Son dönemlerin popülerleşen Amerikan yapımı bir diziyle daha karşınızdayım. Şüphesiz ki The 100 hakkında birkaç şey paylaşmamak ya da onunla bir yazı yazmamak düşünülemez olurdu.
19 Mart 2014 günü akşam kuşağı ile birlikte hayatımıza girdi The 100. Geleneksel Amerikan bilim kurgu yapımlarının tamamında olduğu gibi The 100’da da temel ögeler olmazsa olmaz olan uzay ve yapay zeka. Hani şu ünlü fizikçi Stephen Hawking’in bahsettiği “insanlık tarihinin en büyük ve en son başarısı olabilir” dediği yapay zeka.Nitekim The 100 olayının da çıkış nedeni yapay zekanın duygusallıktan yoksunluğu sebebiyle insanlık için iyi olanı kavrayamaması ve tüm Dünya’yı havaya uçurması. Tabi havaya uçurmak derken onlarca nükleer bomba patlatarak Dünya’yı kimyasala boğması ve canlı yaşamını bitirmesinden söz ediyorum.En azından bittiğinin sanılmasından..

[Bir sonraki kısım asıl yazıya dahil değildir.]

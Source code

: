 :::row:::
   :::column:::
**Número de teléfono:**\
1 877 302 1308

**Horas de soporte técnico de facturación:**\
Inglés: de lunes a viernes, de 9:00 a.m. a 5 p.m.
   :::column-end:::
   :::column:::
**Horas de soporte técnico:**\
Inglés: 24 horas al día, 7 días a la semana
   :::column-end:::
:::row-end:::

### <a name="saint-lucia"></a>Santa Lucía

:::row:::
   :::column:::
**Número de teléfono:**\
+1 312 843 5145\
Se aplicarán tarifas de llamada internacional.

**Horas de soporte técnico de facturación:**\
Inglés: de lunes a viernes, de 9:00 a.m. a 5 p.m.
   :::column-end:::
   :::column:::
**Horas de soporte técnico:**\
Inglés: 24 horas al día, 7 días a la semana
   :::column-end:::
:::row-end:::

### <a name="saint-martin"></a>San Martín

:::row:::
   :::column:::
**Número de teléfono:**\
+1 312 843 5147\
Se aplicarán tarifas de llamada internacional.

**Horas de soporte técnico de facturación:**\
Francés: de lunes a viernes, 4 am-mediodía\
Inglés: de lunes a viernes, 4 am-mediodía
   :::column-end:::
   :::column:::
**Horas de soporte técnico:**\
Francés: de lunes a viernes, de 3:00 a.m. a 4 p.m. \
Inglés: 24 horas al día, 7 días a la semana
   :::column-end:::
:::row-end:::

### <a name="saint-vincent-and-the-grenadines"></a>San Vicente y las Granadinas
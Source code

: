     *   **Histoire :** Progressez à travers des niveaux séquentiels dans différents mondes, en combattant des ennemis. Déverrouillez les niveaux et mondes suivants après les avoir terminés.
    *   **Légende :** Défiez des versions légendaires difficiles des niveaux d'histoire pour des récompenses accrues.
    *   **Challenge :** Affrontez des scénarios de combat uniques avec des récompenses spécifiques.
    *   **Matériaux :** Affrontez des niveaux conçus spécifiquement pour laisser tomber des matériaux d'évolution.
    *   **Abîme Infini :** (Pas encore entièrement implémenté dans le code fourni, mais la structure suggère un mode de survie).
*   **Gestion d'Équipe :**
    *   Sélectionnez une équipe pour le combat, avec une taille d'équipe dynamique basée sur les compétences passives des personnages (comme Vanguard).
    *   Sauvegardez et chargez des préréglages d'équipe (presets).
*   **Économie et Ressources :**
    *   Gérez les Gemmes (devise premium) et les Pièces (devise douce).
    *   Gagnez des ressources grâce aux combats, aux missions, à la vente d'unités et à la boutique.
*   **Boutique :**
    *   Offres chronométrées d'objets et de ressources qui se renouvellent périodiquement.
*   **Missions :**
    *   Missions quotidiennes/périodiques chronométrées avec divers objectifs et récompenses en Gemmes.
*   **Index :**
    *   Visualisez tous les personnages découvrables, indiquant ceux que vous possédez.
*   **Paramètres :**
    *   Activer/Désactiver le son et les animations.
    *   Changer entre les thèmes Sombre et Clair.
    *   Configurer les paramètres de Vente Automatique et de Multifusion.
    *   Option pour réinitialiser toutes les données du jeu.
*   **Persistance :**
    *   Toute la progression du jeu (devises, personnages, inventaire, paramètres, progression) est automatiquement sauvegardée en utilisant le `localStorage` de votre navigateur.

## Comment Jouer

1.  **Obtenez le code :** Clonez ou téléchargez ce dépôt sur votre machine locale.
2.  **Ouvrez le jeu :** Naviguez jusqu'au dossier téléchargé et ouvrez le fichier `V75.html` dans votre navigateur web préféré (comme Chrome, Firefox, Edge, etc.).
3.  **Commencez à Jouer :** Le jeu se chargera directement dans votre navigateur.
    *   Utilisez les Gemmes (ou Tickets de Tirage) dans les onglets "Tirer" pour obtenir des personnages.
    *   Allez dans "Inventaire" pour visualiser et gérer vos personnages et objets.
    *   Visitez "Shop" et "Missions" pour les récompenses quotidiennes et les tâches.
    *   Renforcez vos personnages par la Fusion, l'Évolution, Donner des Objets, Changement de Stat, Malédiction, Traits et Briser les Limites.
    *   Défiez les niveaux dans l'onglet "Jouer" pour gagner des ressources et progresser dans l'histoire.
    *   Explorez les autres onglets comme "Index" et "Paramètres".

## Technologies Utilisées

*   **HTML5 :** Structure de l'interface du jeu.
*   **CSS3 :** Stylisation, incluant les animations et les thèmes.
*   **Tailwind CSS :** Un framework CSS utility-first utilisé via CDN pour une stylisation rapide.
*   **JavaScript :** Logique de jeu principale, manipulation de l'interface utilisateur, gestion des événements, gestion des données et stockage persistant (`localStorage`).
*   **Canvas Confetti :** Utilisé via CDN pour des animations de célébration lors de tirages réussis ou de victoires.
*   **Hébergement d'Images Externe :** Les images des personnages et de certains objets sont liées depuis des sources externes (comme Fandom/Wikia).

Şimdi hikayeyi baştan ele alalım..
Dünya’da onlarca kimyasal silahın bir anda kullanılması ile birlikte Dünya’daki yaşam bir anda bitiyor. Uzay’da bulunan uzay istasyonları ne kadar çaba sarf etseler de Dünya ile herhangi bir iletişime geçemiyor ve Dünya’nın artık yaşanılamayacak bir yer olduğuna karar veriyorlar. En azından birkaç yüzyıl..

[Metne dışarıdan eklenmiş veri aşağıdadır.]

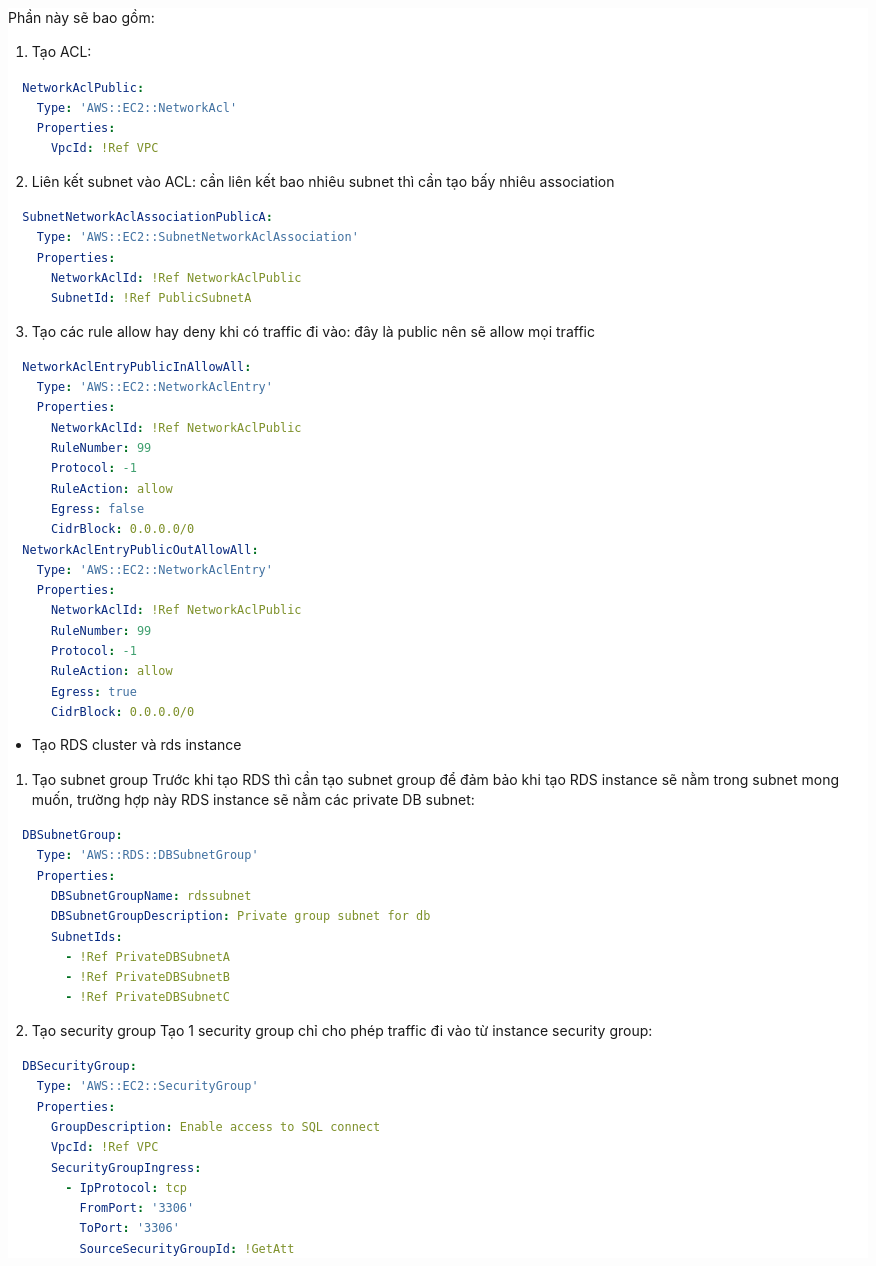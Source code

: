 Phần này sẽ bao gồm:
1. Tạo ACL:
```yaml
  NetworkAclPublic:
    Type: 'AWS::EC2::NetworkAcl'
    Properties:
      VpcId: !Ref VPC
```
2. Liên kết subnet vào ACL: cần liên kết bao nhiêu subnet thì cần tạo bấy nhiêu association
```YAML
  SubnetNetworkAclAssociationPublicA:
    Type: 'AWS::EC2::SubnetNetworkAclAssociation'
    Properties:
      NetworkAclId: !Ref NetworkAclPublic
      SubnetId: !Ref PublicSubnetA
```
3. Tạo các rule allow hay deny khi có traffic đi vào: đây là public nên sẽ allow mọi traffic
```YAML
  NetworkAclEntryPublicInAllowAll:
    Type: 'AWS::EC2::NetworkAclEntry'
    Properties:
      NetworkAclId: !Ref NetworkAclPublic
      RuleNumber: 99
      Protocol: -1
      RuleAction: allow
      Egress: false
      CidrBlock: 0.0.0.0/0
  NetworkAclEntryPublicOutAllowAll:
    Type: 'AWS::EC2::NetworkAclEntry'
    Properties:
      NetworkAclId: !Ref NetworkAclPublic
      RuleNumber: 99
      Protocol: -1
      RuleAction: allow
      Egress: true
      CidrBlock: 0.0.0.0/0
```
* Tạo RDS cluster và rds instance
1. Tạo subnet group
Trước khi tạo RDS thì cần tạo subnet group để đảm bảo khi tạo RDS instance sẽ nằm trong subnet mong muốn, trường hợp này RDS instance sẽ nằm các private DB subnet:
```YAML
  DBSubnetGroup:
    Type: 'AWS::RDS::DBSubnetGroup'
    Properties:
      DBSubnetGroupName: rdssubnet
      DBSubnetGroupDescription: Private group subnet for db
      SubnetIds:
        - !Ref PrivateDBSubnetA
        - !Ref PrivateDBSubnetB
        - !Ref PrivateDBSubnetC
```
2. Tạo security group
Tạo 1 security group chỉ cho phép traffic đi vào từ instance security group:
```YAML
  DBSecurityGroup:
    Type: 'AWS::EC2::SecurityGroup'
    Properties:
      GroupDescription: Enable access to SQL connect
      VpcId: !Ref VPC
      SecurityGroupIngress:
        - IpProtocol: tcp
          FromPort: '3306'
          ToPort: '3306'
          SourceSecurityGroupId: !GetAtt
```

Durum böyle olunca uzayda bulunan 12 farklı ülkeye ait uzay istasyonları Ark adı altında birleşir ve insan neslinin yok olmaması için birlikte yaşamaya başlarlar. Ark sınırlı alanı, sınırlı besin kaynakları ve en önemlisi sınırlı oksijen kaynağı olması sebebiyle çok sert politikalarla yönetilmeye başlar. Bunların en sertlerinden bahsedecek olursak evlenmek için konseyden izin alınması gerekir ve en fazla bir çocuk yapılabilir. Aksi taktirde idama mahküm edilirler. Hatta birçok suçun cezası bir süre sonra idam olmaya başlayacaktır.
Uzayda yaşamanın ve kısıtlı imkanlara sahip olmanın bir dezavantajı olan bu durum elbette ki beraberinde zor kararları da getiriyor. Mesela dizimizin ana karakteri Clark‘ın babası Jake’in idamı gibi..
İdamlarla ilgili şöyle bir ekstra durum var. Şudur ki eğer suç işleyen kişi 18 yaşının altında ise 18 yaşını dolduruncaya kadar beklenir ve sonrasında tekrar yargılanır. Yeterince sevimli bence. Çocuk idam etmiyorlar.. Aslında değil. Çünkü her geçen yıl Ark’un nüfusundaki artış sebebiyle idamlarda da artma başlıyor ve yeniden yargılamaların çok büyük bir kısmı da idamla sonuçlanıyor.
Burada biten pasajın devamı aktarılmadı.